Household incomes rise but more work neededFinance Social Development and Employment
Figures released today by Stats NZ show there was strong growth in median household incomes in 2020, before surveying was halted due to COVID-19.
Stats NZ found the median annual household income rose 6.9 percent to $75,024 in the year to June 2020 compared with a year earlier. The survey used to generate these statistics finished in late March 2020 because of the pandemic.
“Increases from wages and salaries (up 4.4 percent) and other government benefits (up 6.3 percent) contributed to the overall increase in incomes,” Grant Robertson said.
“Since coming to power this Government has focused on raising incomes, particularly for those on low to middle incomes, through a strong economy, the Families Package, increases in the minimum wage and supporting more people into work.
“Our plan is to keep New Zealand safe from COVID-19, accelerate the recovery and rebuild, and address key issues like climate change, housing affordability and child poverty. Today’s figures show a significant reduction in material hardship, however they also show that more work is required on housing and inequality,” Grant Robertson said.
Today’s report also showed that average annual housing costs increased 3.8 percent to $17,980 over the same period.
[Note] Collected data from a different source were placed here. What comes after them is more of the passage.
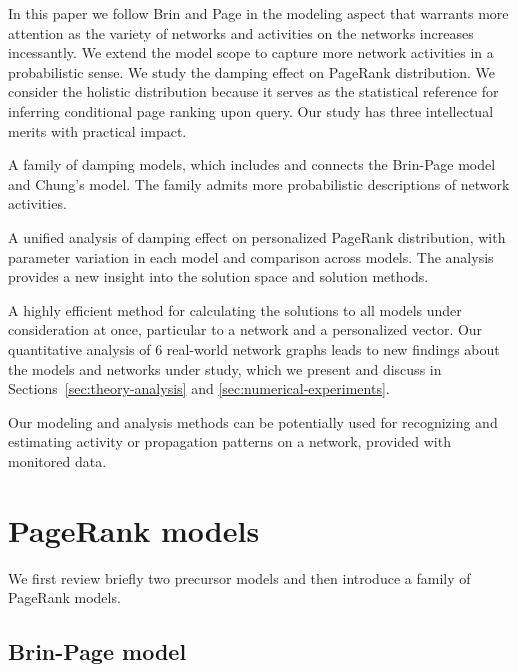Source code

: \documentclass[conference]{IEEEtran}
\begin{document}
In this paper we follow Brin and Page in the modeling aspect that
warrants more attention as the variety of networks and activities on the
networks increases incessantly.  We extend the model scope to capture
more network activities in a probabilistic sense. We study the damping
effect on PageRank distribution.  We consider the holistic distribution
because it serves as the statistical reference for inferring conditional
page ranking upon query. Our study has three intellectual merits with 
practical impact.
%
\begin{inparaenum}[(1)]
\item A family of damping models, which includes and connects the
  Brin-Page model and Chung's model. The family admits more
  probabilistic descriptions of network activities. 
%
\item A unified analysis of damping effect on personalized PageRank
  distribution, with parameter variation in each model and comparison
  across models. The analysis provides a new insight into the solution
  space and solution methods.
%
\item A highly efficient method for calculating the solutions to all
  models under consideration at once, particular to a network and a
  personalized vector.  Our quantitative analysis of $6$ real-world
  network graphs leads to new findings about the models and networks under
  study, which we present and discuss in Sections~\ref{sec:theory-analysis}
  and \ref{sec:numerical-experiments}.
%
%
\end{inparaenum} 
%
Our modeling and analysis methods can be potentially used for
recognizing and estimating activity or propagation patterns on a
network, provided with monitored data.
% 
%

 
% 



\section{PageRank models}
\label{sec:pageRank-models}
%


We first review briefly two precursor models and then introduce a family
of PageRank models.


\subsection{Brin-Page model} 
\label{subsec:Brin-Page-model}
%
\end{document}
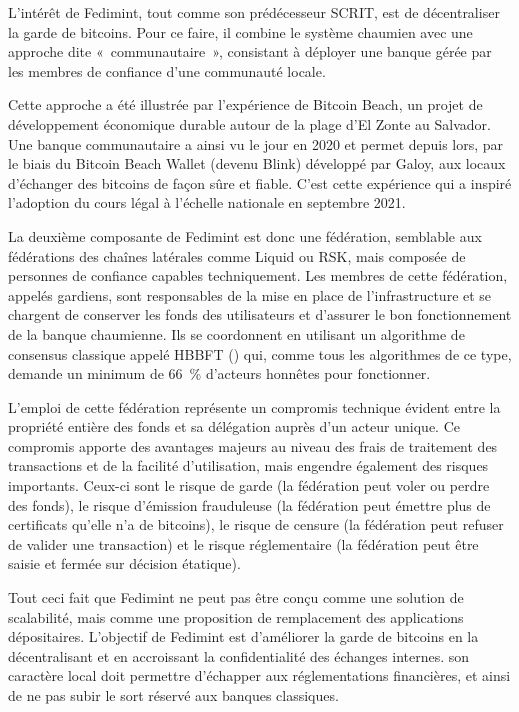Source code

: 
L'intérêt de Fedimint, tout comme son prédécesseur SCRIT, est de décentraliser la garde de bitcoins. Pour ce faire, il combine le système chaumien avec une approche dite «~communautaire~», consistant à déployer une banque gérée par les membres de confiance d'une communauté locale.

Cette approche a été illustrée par l'expérience de Bitcoin Beach, un projet de développement économique durable autour de la plage d'El Zonte au Salvador. Une banque communautaire a ainsi vu le jour en 2020 et permet depuis lors, par le biais du Bitcoin Beach Wallet (devenu Blink) développé par Galoy, aux locaux d'échanger des bitcoins de façon sûre et fiable. C'est cette expérience qui a inspiré l'adoption du cours légal à l'échelle nationale en septembre 2021.

La deuxième composante de Fedimint est donc une fédération, semblable aux fédérations des chaînes latérales comme Liquid ou RSK, mais composée de personnes de confiance capables techniquement. Les membres de cette fédération, appelés gardiens, sont responsables de la mise en place de l'infrastructure et se chargent de conserver les fonds des utilisateurs et d'assurer le bon fonctionnement de la banque chaumienne. Ils se coordonnent en utilisant un algorithme de consensus classique appelé HBBFT () qui, comme tous les algorithmes de ce type, demande un minimum de 66~\% d'acteurs honnêtes pour fonctionner. %

L'emploi de cette fédération représente un compromis technique évident entre la propriété entière des fonds et sa délégation auprès d'un acteur unique. Ce compromis apporte des avantages majeurs au niveau des frais de traitement des transactions et de la facilité d'utilisation, mais engendre également des risques importants. Ceux-ci sont le risque de garde (la fédération peut voler ou perdre des fonds), le risque d'émission frauduleuse (la fédération peut émettre plus de certificats qu'elle n'a de bitcoins), le risque de censure (la fédération peut refuser de valider une transaction) et le risque réglementaire (la fédération peut être saisie et fermée sur décision étatique).

Tout ceci fait que Fedimint ne peut pas être conçu comme une solution de scalabilité, mais comme une proposition de remplacement des applications dépositaires. L'objectif de Fedimint est d'améliorer la garde de bitcoins en la décentralisant et en accroissant la confidentialité des échanges internes. son caractère local doit permettre d'échapper aux réglementations financières, et ainsi de ne pas subir le sort réservé aux banques classiques.

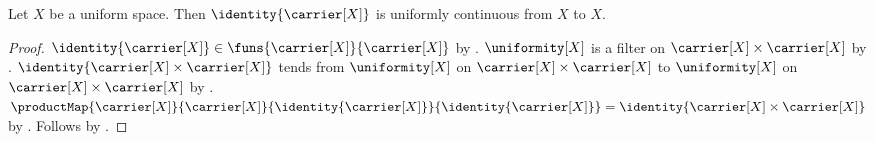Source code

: \begin{theorem}\label{identity_is_uniformly_continuous}
    Let $X$ be a uniform space.
    Then $\identity{\carrier[X]}$ is uniformly continuous from $X$ to $X$.
\end{theorem}
\begin{proof}
    $\identity{\carrier[X]}\in
        \funs{\carrier[X]}{\carrier[X]}$ by .
    $\uniformity[X]$ is a filter on
        $\carrier[X]\times\carrier[X]$ by .
    $\identity{\carrier[X]\times\carrier[X]}$ tends from
        $\uniformity[X]$ on $\carrier[X]\times\carrier[X]$ to
        $\uniformity[X]$ on $\carrier[X]\times\carrier[X]$ by
        .
    $\productMap{\carrier[X]}{\carrier[X]}{
        \identity{\carrier[X]}}{\identity{\carrier[X]}}
        =\identity{\carrier[X]\times\carrier[X]}$ by
        .
    Follows by .
\end{proof}

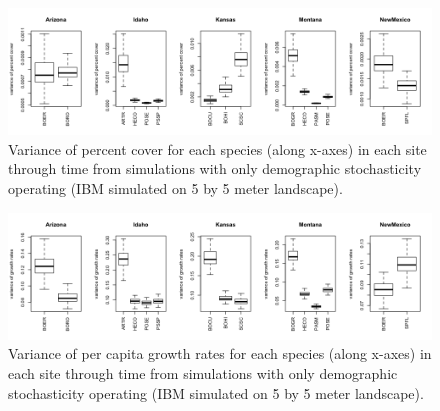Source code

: \documentclass[12pt,]{article}
\begin{document}
\newpage{}

\begin{figure}[!ht]
  \centering
      \includegraphics[width=6in]{./components/formatted_figures/demographic_variances_cover.png}
  \caption{Variance of percent cover for each species (along x-axes) in each site through time from simulations with only demographic stochasticity operating (IBM simulated on 5 by 5 meter landscape).}
\end{figure}

\begin{figure}[!ht]
  \centering
      \includegraphics[width=6in]{./components/formatted_figures/demographic_variances_pgr.png}
  \caption{Variance of per capita growth rates for each species (along x-axes) in each site through time from simulations with only demographic stochasticity operating (IBM simulated on 5 by 5 meter landscape).}
\end{figure}

\pagebreak{}
\end{document}
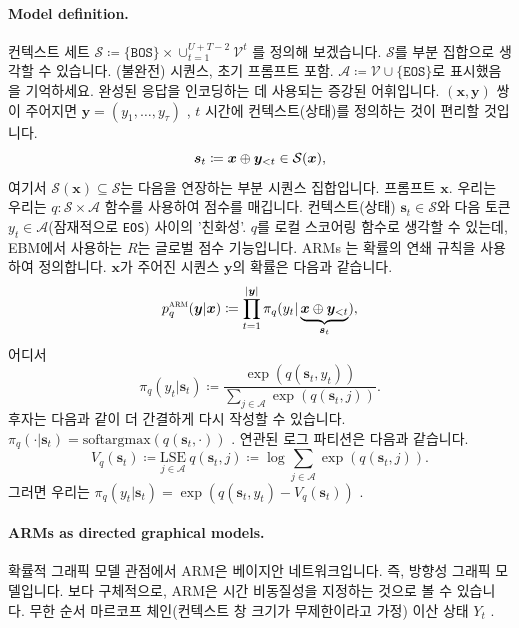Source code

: \documentclass{article}
\def\s{{\bm{s}}}
\def\x{{\bm{x}}}
\def\y{{\bm{y}}}
\def\cA{{\mathcal{A}}}
\def\cS{{\mathcal{S}}}
\def\cV{{\mathcal{V}}}
\def\arm{{\textsc{arm}}}
\def\lse{{\mathrm{LSE}}}
\def\bos{\texttt{BOS}\xspace}
\def\eos{\texttt{EOS}\xspace}
\def\voc{\cV}
\def\augvoc{\cA}
\begin{document}
\paragraph{Model definition.}

컨텍스트 세트 $\cS \coloneqq \{\bos\} \times
\cup_{t=1}^{U+T-2} \voc^t$ 를 정의해 보겠습니다.  $\cS$를 부분 집합으로 생각할 수 있습니다.
(불완전) 시퀀스, 초기 프롬프트 포함.  
$\augvoc \coloneqq \voc \cup \{\eos\}$로 표시했음을 기억하세요. 
완성된 응답을 인코딩하는 데 사용되는 증강된 어휘입니다.  
$(\x, \y)$ 쌍이 주어지면 $\y = (y_1, \dots, y_\tau)$ ,
$t$ 시간에 컨텍스트(상태)를 정의하는 것이 편리할 것입니다.
 \begin{equation} 
 \s _t \coloneqq 
     \x \oplus \y _{<t} \\
  \in \cS ( \x ),
 \label{eq:state_notation} 
 \end{equation} 
여기서 $\cS(\x) \subseteq \cS$는 다음을 연장하는 부분 시퀀스 집합입니다.
프롬프트 $\x$.
우리는
우리는 $q \colon \cS \times \augvoc$ 함수를 사용하여 점수를 매깁니다.
컨텍스트(상태) $\s_t \in \cS$와 다음 토큰 $y_t \in
\augvoc$(잠재적으로 \eos) 사이의 '친화성'.  $q$를 로컬 스코어링 함수로 생각할 수 있는데,
EBM에서 사용하는 $R$는 글로벌 점수 기능입니다.
ARMs \citep{bengio2003neural}는 확률의 연쇄 규칙을 사용하여 정의합니다.
$\x$가 주어진 시퀀스 $\y$의 확률은 다음과 같습니다.
 \begin{equation} 
p^ \arm _q( \y | \x ) \coloneqq 
 \prod _{t=1}^{| \y |} \pi _q(y_t| \underbrace { \x \oplus \y _{<t}}_{ \s _t}),
 \end{equation} 
어디서
 \begin{equation} 
 \pi _q(y_t| \s _t) \coloneqq  
 \frac{\exp(q(\s_t, y_t))} { \sum _{j \in \augvoc } \exp (q( \s _t, j))}.
 \end{equation} 
후자는 다음과 같이 더 간결하게 다시 작성할 수 있습니다.
 $\pi_q(\cdot|\s_t) = \mathrm{softargmax}(q(\s_t, \cdot))$ .
연관된 로그 파티션은 다음과 같습니다.
 \begin{equation} 
V_q( \s _t)
 \coloneqq \underset{j \in \augvoc} { \lse } ~ q( \s _t, j)
 \coloneqq \log \sum _{j \in \augvoc } \exp (q( \s _t, j)).
 \end{equation} 
그러면 우리는
 $\pi_q(y_t|\s_t) = \exp(q(\s_t, y_t) - V_q(\s_t))$ .

\paragraph{ARMs as directed graphical models.}

확률적 그래픽 모델 관점에서 ARM은 베이지안 네트워크입니다. 
즉, 방향성 그래픽 모델입니다.
보다 구체적으로, ARM은 시간 비동질성을 지정하는 것으로 볼 수 있습니다.
무한 순서 마르코프 체인(컨텍스트 창 크기가 무제한이라고 가정)
이산 상태 $Y_t$ .
\end{document}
“Our priorities remain on lifting households on low to middle incomes,” Carmel Sepuloni said.
“While the statistics released today are encouraging, we know we have more work to do.
“We have taken steps to support people into employment as well as upskill and train. Initiatives such as Mana in Mahi, He Poutama Rangatahi and the Apprenticeship Boost Initiative are helping move people into employment and off income support.
“We have also worked to provide New Zealand’s most vulnerable with additional support, including raising main benefit levels by $25 per week, indexing main benefits to growth in the average wage, raising the minimum wage, expanding the Flexi-wage scheme to create more jobs, and today we announced the largest increase in benefit abatement levels in over two decades.
“We are progressing the recommendations of the Welfare Expert Advisory Group as well as our manifesto commitments, and remain committed to ensuring all New Zealanders in need are able to have an adequate income, are treated with respect and dignity and are able to participate meaningfully in their communities,” Carmel Sepuloni said.